The stepside is getting a fresh coat of paint on the wheels and some new tires.

Next step?
  This C-10 project can take many directions — 70’s street machine, pro touring, “as is” fun truck, rock stock or modify? What is a Keith Lively to do? While we order parts and rack our brains, read the fun facts of this truck and the rock and roll decadent life it led prior to being parked. Oh, the facts are fun.

Ron Kidd
— Junkyard Life

*The truck potentially could have been special ordered and then simply not picked up. Deals fall through. It happens. Maybe the “three-on-the-tree” scared away prospective buyers?

Before the cleanup began this was a down and dirty truck. But wait, what did we find in the glovebox?...

1976 Chevy Sport truck stepside had an interesting history.
Red panties, Mardi Gras beads and a hotel matchbook. More than enough evidence to convict this as the party truck. Oh, and don't forget the bullet hole in the hood. Maybe, that's why the wife wanted to get rid of the old truck?

Scottsdale Party Wagon PG-13 Fun Facts
  1. The dealer was desperate to move this truck off the lot. According to the original owner, he traded a 1968 Chevelle for it and not a lot (if any) money. That must have been one nice Chevelle!
  2. The original owner claims the gun rack was already in the truck when he bought it new.
  3. The truck was not equipped with air conditioning. An aftermarket under dash unit from Sears was installed during the truck’s party years.
  4. There is a bullet hole in the hood with a strange entry point. It appears it was shot from a higher point. It happened at a bar is all we were told. See Fun Fact #5
  5. The original owner was a party guy. See Fun Fact # 7
  6. The RPO codes on a Chevrolet truck were in the glove compartment.
  7. While looking for the RPO codes, we found (really, we did) proof positive of the sultry night life this truck led — Mardi Gras beads, a hotel matchbook and a pair of red panties. 
  8. Why the husband was more attached to it than the wife all made sense to us after Fun Fact #4, #5 and #7 brought it all together for us.
  9. We previously associated Porsches, Corvettes and Trans Ams with this salacious lifestyle, but we were wrong. All you need is a really cool truck and maybe the right cologne. 
  10. Jody, Keith and Ron wondered if this guy was a former member of Van Halen or Motley Crue?

Editor’s Note: Ron’s statement “All you really need is a cool truck and maybe the right cologne” should not be used as a mantra or any kind of words to live by.

Goodies found in glovebox include red panties, mardi gras beads and a motel matchbook.

Three-on-the-tree 1976 C10.

350 emblem in the grill of the 1976 Chevy Scottsdale Sport stepside.

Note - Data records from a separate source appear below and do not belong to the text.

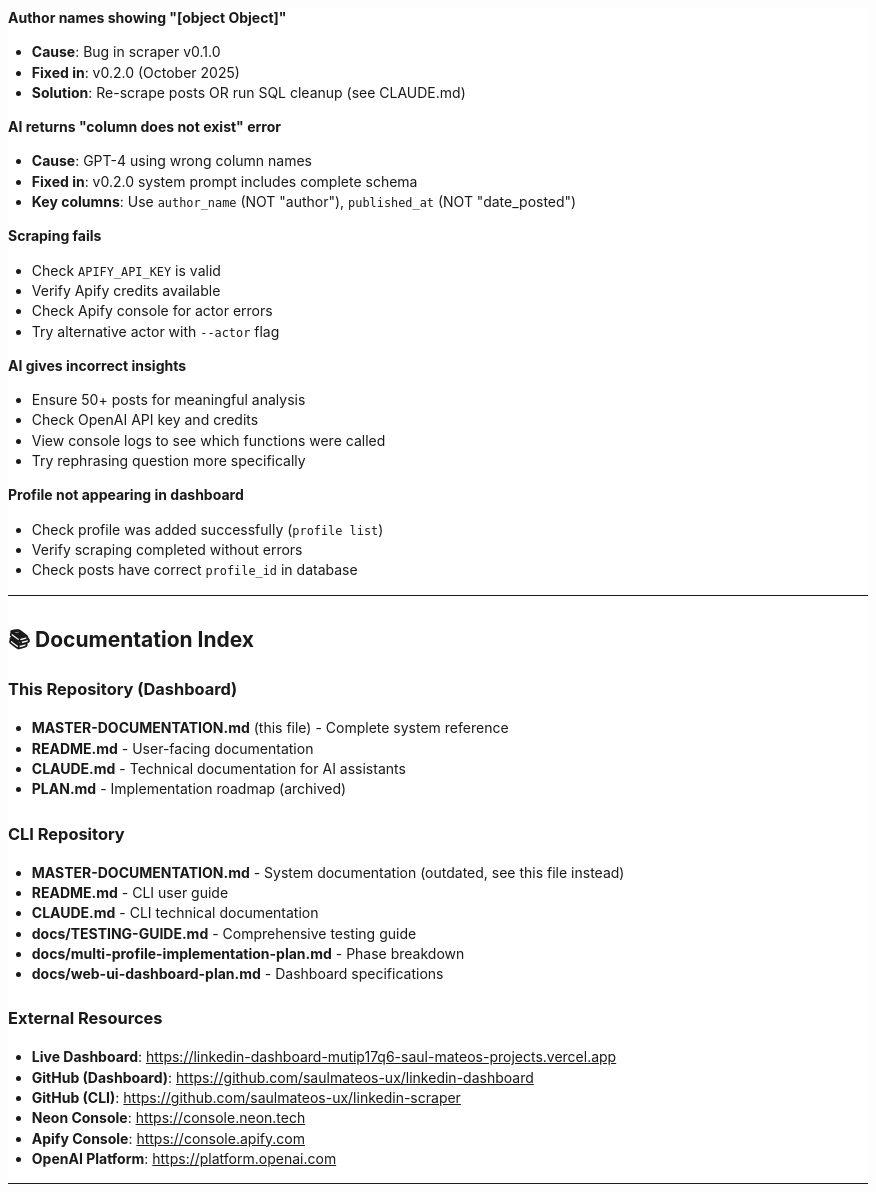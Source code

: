 **Author names showing "[object Object]"**
- **Cause**: Bug in scraper v0.1.0
- **Fixed in**: v0.2.0 (October 2025)
- **Solution**: Re-scrape posts OR run SQL cleanup (see CLAUDE.md)

**AI returns "column does not exist" error**
- **Cause**: GPT-4 using wrong column names
- **Fixed in**: v0.2.0 system prompt includes complete schema
- **Key columns**: Use `author_name` (NOT "author"), `published_at` (NOT "date_posted")

**Scraping fails**
- Check `APIFY_API_KEY` is valid
- Verify Apify credits available
- Check Apify console for actor errors
- Try alternative actor with `--actor` flag

**AI gives incorrect insights**
- Ensure 50+ posts for meaningful analysis
- Check OpenAI API key and credits
- View console logs to see which functions were called
- Try rephrasing question more specifically

**Profile not appearing in dashboard**
- Check profile was added successfully (`profile list`)
- Verify scraping completed without errors
- Check posts have correct `profile_id` in database

---

## 📚 Documentation Index

### This Repository (Dashboard)
- **MASTER-DOCUMENTATION.md** (this file) - Complete system reference
- **README.md** - User-facing documentation
- **CLAUDE.md** - Technical documentation for AI assistants
- **PLAN.md** - Implementation roadmap (archived)

### CLI Repository
- **MASTER-DOCUMENTATION.md** - System documentation (outdated, see this file instead)
- **README.md** - CLI user guide
- **CLAUDE.md** - CLI technical documentation
- **docs/TESTING-GUIDE.md** - Comprehensive testing guide
- **docs/multi-profile-implementation-plan.md** - Phase breakdown
- **docs/web-ui-dashboard-plan.md** - Dashboard specifications

### External Resources
- **Live Dashboard**: https://linkedin-dashboard-mutip17q6-saul-mateos-projects.vercel.app
- **GitHub (Dashboard)**: https://github.com/saulmateos-ux/linkedin-dashboard
- **GitHub (CLI)**: https://github.com/saulmateos-ux/linkedin-scraper
- **Neon Console**: https://console.neon.tech
- **Apify Console**: https://console.apify.com
- **OpenAI Platform**: https://platform.openai.com

---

Wood still holding up strong in the bed of the stepside. Most of these beds rot out when left outside.

1976 Chevy Sport Stepside
Keith Lively attacked the side of the orange truck with everything in his toolbox to get the orange paint to shine again.

Before shot of dull, dirty paint on the ’76 C10 Sport.

The orange bed shines after layers of surface rust and grime are removed.
Amazing what some soap, elbow grease and determination can do to a junky ride. The orange bed shines after layers of surface rust and grime are removed.

Wheels are getting a makeover. New paint and some trim rings are on the parts list.

A bullet hole in the hood of the ’76 Chevy stepside. Could it be related to the long term parking and the red panties? We can only image it's a great story.

Square body trucks have been a hot item of late.

Gun rack was installed in the truck since new in 1976.

Nothing to brag about here. A heater and a fan.

Chevy orange valve covers look red next to the truck's orange paint.

Keith Lively ready to install a new tank in the Chevy Scottsdale.

1976 was first year for Chevy Sport.

Scottsdale was a trim level above the base model Chevy trucks.

Getting some respectable rubber under those fat rear fenders is a top priority.

Stripes all around even on the tailgate of the 1976 Chevy Sport truck.

Stripes that once appeared over the tops of the front and rear fenders have disappeared.